[Supplied records]
::::::
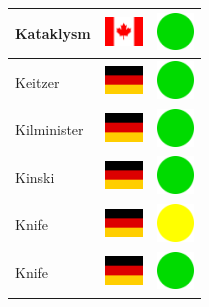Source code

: \documentclass[12pt, a4paper, twoside]{report}
\begin{document}
\begin{center}
\begin{longtable}{|p{5cm}|p{2cm}|p{2cm}|}
 Kataklysm                                                  & \includegraphics[width=1cm]{4x3/ca} &   \includegraphics[width=1cm]{likes/y} \\ \hline
 Keitzer                                                    & \includegraphics[width=1cm]{4x3/de} &   \includegraphics[width=1cm]{likes/y} \\ \hline
 Kilminister                                                & \includegraphics[width=1cm]{4x3/de} &   \includegraphics[width=1cm]{likes/y} \\ \hline
 Kinski                                                     & \includegraphics[width=1cm]{4x3/de} &   \includegraphics[width=1cm]{likes/y} \\ \hline
 Knife                                                      & \includegraphics[width=1cm]{4x3/de} &   \includegraphics[width=1cm]{likes/m} \\ \hline
 Knife                                                      & \includegraphics[width=1cm]{4x3/de} &   \includegraphics[width=1cm]{likes/y} \\ \hline

\end{longtable}
\end{center}
\end{document}
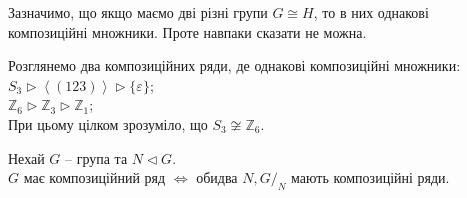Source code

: \documentclass{math_library}
\begin{document}
\begin{remark}
Зазначимо, що якщо маємо дві різні групи $G \cong H$, то в них однакові композиційні множники. Проте навпаки сказати не можна.
\end{remark}

\begin{example}
Розглянемо два композиційних ряди, де однакові композиційні множники:\\
$S_3 \triangleright \left< (123) \right> \triangleright \{\varepsilon\}$;\\
$\mathbb{Z}_6 \triangleright \mathbb{Z}_3 \triangleright \mathbb{Z}_1$;\\
При цьому цілком зрозуміло, що $S_3 \not\cong \mathbb{Z}_6$.
\end{example}

\begin{proposition}
Нехай $G$ -- група та $N \triangleleft G$.\\
$G$ має композиційний ряд $\iff$ обидва $N,G/_N$ мають композиційні ряди.
\end{proposition}
\end{document}
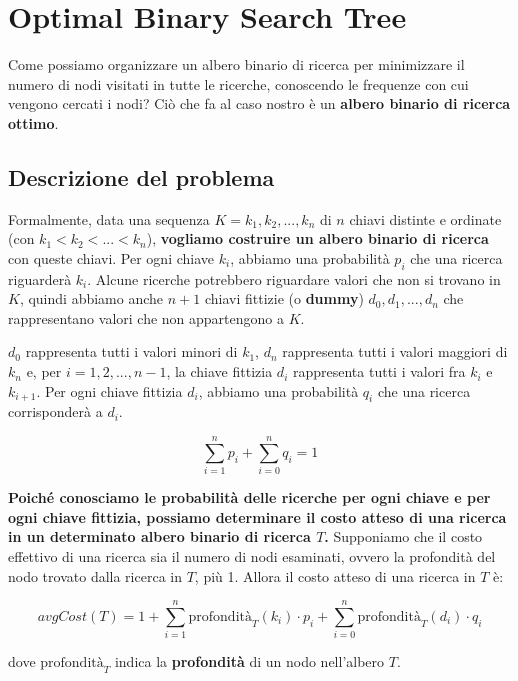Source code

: \chapter{Optimal Binary Search Tree}

Come possiamo organizzare un albero binario di ricerca per minimizzare
il numero di nodi visitati in tutte le ricerche, conoscendo le frequenze
con cui vengono cercati i nodi? Ciò che fa al caso nostro è un
\textbf{albero binario di ricerca ottimo}.

\section{Descrizione del problema}

\begin{myblockquote}
  Formalmente, data una sequenza $K = k_1, k_2, ..., k_n$ di $n$
  chiavi distinte e ordinate (con $k_1 < k_2 < ... < k_n$),
  \textbf{vogliamo costruire un albero binario di ricerca} con queste
  chiavi. Per ogni chiave $k_i$, abbiamo una probabilità $p_i$ che una
  ricerca riguarderà $k_i$. Alcune ricerche potrebbero riguardare valori
  che non si trovano in $K$, quindi abbiamo anche $n+1$ chiavi
  fittizie (o \textbf{dummy}) $d_0, d_1, ..., d_n$ che rappresentano
  valori che non appartengono a $K$.
\end{myblockquote}

$d_0$ rappresenta tutti i valori minori di $k_1$, $d_n$
rappresenta tutti i valori maggiori di $k_n$ e, per
$i = 1, 2, ..., n-1$, la chiave fittizia $d_i$ rappresenta tutti i
valori fra $k_i$ e $k_{i+1}$. Per ogni chiave fittizia $d_i$,
abbiamo una probabilità $q_i$ che una ricerca corrisponderà a $d_i$.

$$
  \sum_{i=1}^{n} p_i +  \sum_{i=0}^{n} q_i = 1
$$

\textbf{Poiché conosciamo le probabilità delle ricerche per ogni chiave
  e per ogni chiave fittizia, possiamo determinare il costo atteso di una
  ricerca in un determinato albero binario di ricerca $T$.} Supponiamo
che il costo effettivo di una ricerca sia il numero di nodi esaminati,
ovvero la profondità del nodo trovato dalla ricerca in $T$, più 1.
Allora il costo atteso di una ricerca in $T$ è:

$$
  avgCost(T) = 1 + \sum_{i=1}^{n} \text{profondità}_T (k_i) \cdot p_i + \sum_{i = 0}^{n} \text{profondità}_T (d_i) \cdot q_i
$$

dove $\text{profondità}_T$ indica la \textbf{profondità} di un nodo
nell'albero $T$.



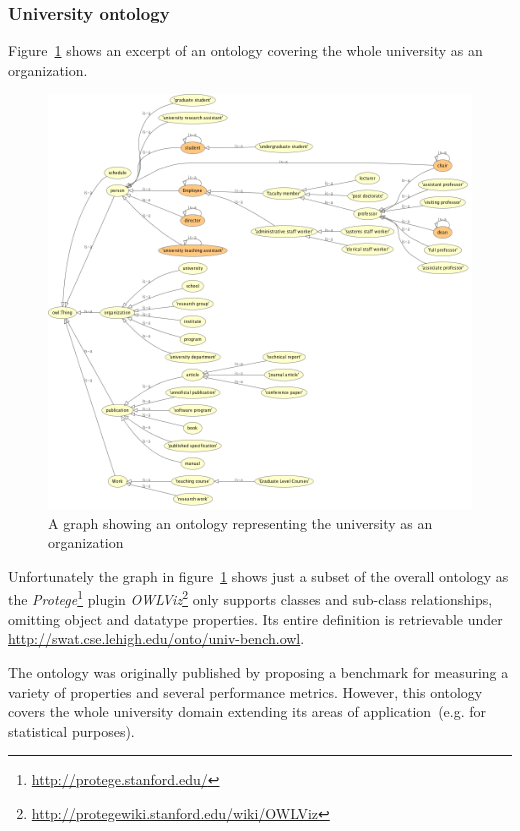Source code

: \documentclass{article}
\begin{document}
\subsubsection{University ontology}
Figure~\ref{fig:owl-univ1} shows an excerpt of an ontology covering the whole university as an organization.
\begin{figure}[H]
	\centering \includegraphics*[width=.8\columnwidth]{owl-univ1.png}
	\caption{A graph showing an ontology representing the university as an organization}
	\label{fig:owl-univ1}
\end{figure}
Unfortunately the graph in figure~\ref{fig:owl-univ1} shows just a subset of the overall ontology as the \textit{Protege}\footnote{\url{http://protege.stanford.edu/}} plugin \textit{OWLViz}\footnote{\url{http://protegewiki.stanford.edu/wiki/OWLViz}} only supports classes and sub-class relationships, omitting object and datatype properties. Its entire definition is retrievable under \url{http://swat.cse.lehigh.edu/onto/univ-bench.owl}. 

The ontology was originally published by \citet{article:university-ontology} proposing a benchmark for measuring a variety of properties and several performance
metrics. However, this ontology covers the whole university domain extending its areas of application~(e.g. for statistical purposes). 
\end{document}
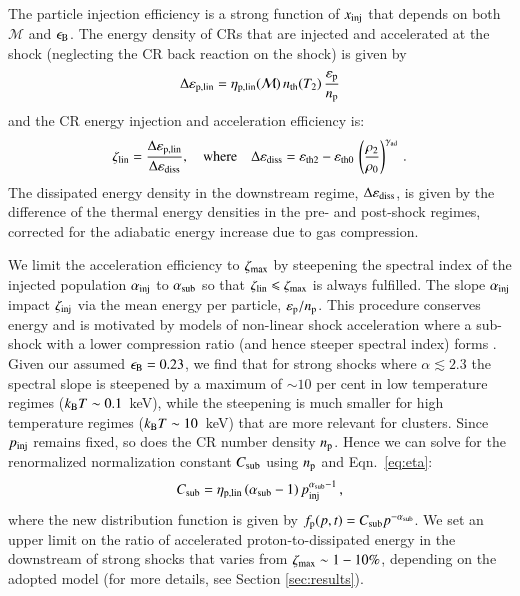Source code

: \documentclass[fleqn,usenatbib,useAMS]{mnras}
\newcommand\eb{\epsilon_\rmn{B}}
\newcommand{\p}{\rmn{p}}
\newcommand{\kB}{k_{\rmn{B}}}
\newcommand{\eps}{\varepsilon}
\begin{document}
The particle injection efficiency is a strong function of
$x_{\mathrm{inj}}$ that depends on both $\mathcal{M}$ and $\eb$. The
energy density of CRs that are injected and accelerated at the shock
(neglecting the CR back reaction on the shock) is given by
\begin{equation}
\label{eq:CR_energy} 
  \Delta\eps_\rmn{p,lin} =
  \eta_\rmn{p,lin}(\mathcal{M})\,n_\rmn{th}(T_2)
  \,\frac{\eps_\p}{n_\p}
\end{equation}
and the CR energy injection and acceleration efficiency is:
\begin{equation}
  \zeta_\rmn{lin} =
  \frac{\Delta\eps_\rmn{p,lin}}{\Delta\eps_\rmn{diss}},
   \quad\mbox{where}\quad
  \Delta\eps_\rmn{diss} = \eps_\rmn{th2} - \eps_\rmn{th0}\,\left(\frac{\rho_2}{\rho_0}\right)^{\gamma_\rmn{ad}}\,.
\label{eqn:energy_frac}  
\end{equation}
The dissipated energy density in the downstream regime,
$\Delta\eps_\rmn{diss}$, is given by the difference of the thermal
energy densities in the pre- and post-shock regimes, corrected for the
adiabatic energy increase due to gas compression.

We limit the acceleration efficiency to $\zeta_{\mathrm{max}}$ by
steepening the spectral index of the injected population
$\alpha_{\mathrm{inj}}$ to $\alpha_{\mathrm{sub}}$ so that $\zeta_{\mathrm{lin}}
\leqslant \zeta_{\mathrm{max}}$ is always fulfilled. The slope
$\alpha_{\mathrm{inj}}$ impact $\zeta_{\mathrm{inj}}$ via the mean energy per
particle, $\eps_\rmn{p}/n_\rmn{p}$. This
procedure conserves energy and is motivated by models of non-linear
shock acceleration where a sub-shock with a lower compression ratio
(and hence steeper spectral index) forms
\citep[e.g.,][]{2000ApJ...540..292E}. Given our assumed $\eb=0.23$, we
find that for strong shocks where $\alpha \lesssim 2.3$ the spectral
slope is steepened by a maximum of $\sim 10$ per cent in low
temperature regimes ($\kB T\sim 0.1$~keV), while the steepening is much
smaller for high temperature regimes ($\kB T\sim 10$~keV) that are more
relevant for clusters. Since $p_{\mathrm{inj}}$ remains fixed, so does the
CR number density $n_{\mathrm{p}}$. Hence we can solve for the
renormalized normalization constant $C_{\mathrm{sub}}$ using $n_{\mathrm{p}}$
and Eqn.~\ref{eq:eta}:
\begin{equation}
  \label{eq:Cp_sub}
  C_{\mathrm{sub}}=\eta_{\mathrm{p,lin}}\,(\alpha_{\mathrm{sub}}-1)\,p_{\mathrm{inj}}^{\alpha_{\mathrm{sub}}-1}\,,
\end{equation}
where the new distribution function is given by $f_\p(p,t)= C_\rmn{sub}
p^{-\alpha_\rmn{sub}}$. We set an upper limit on the ratio of
accelerated proton-to-dissipated energy in the downstream of strong
shocks that varies from $\zeta_{\mathrm{max}} \sim 1-10\%$, depending on
the adopted model (for more details, see Section \ref{sec:results}).
\end{document}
::::::
[What you are asked to do]
Only the count is wanted. Find the lines of the records that include the word "possiamo" and state how many.

[Written answer]
2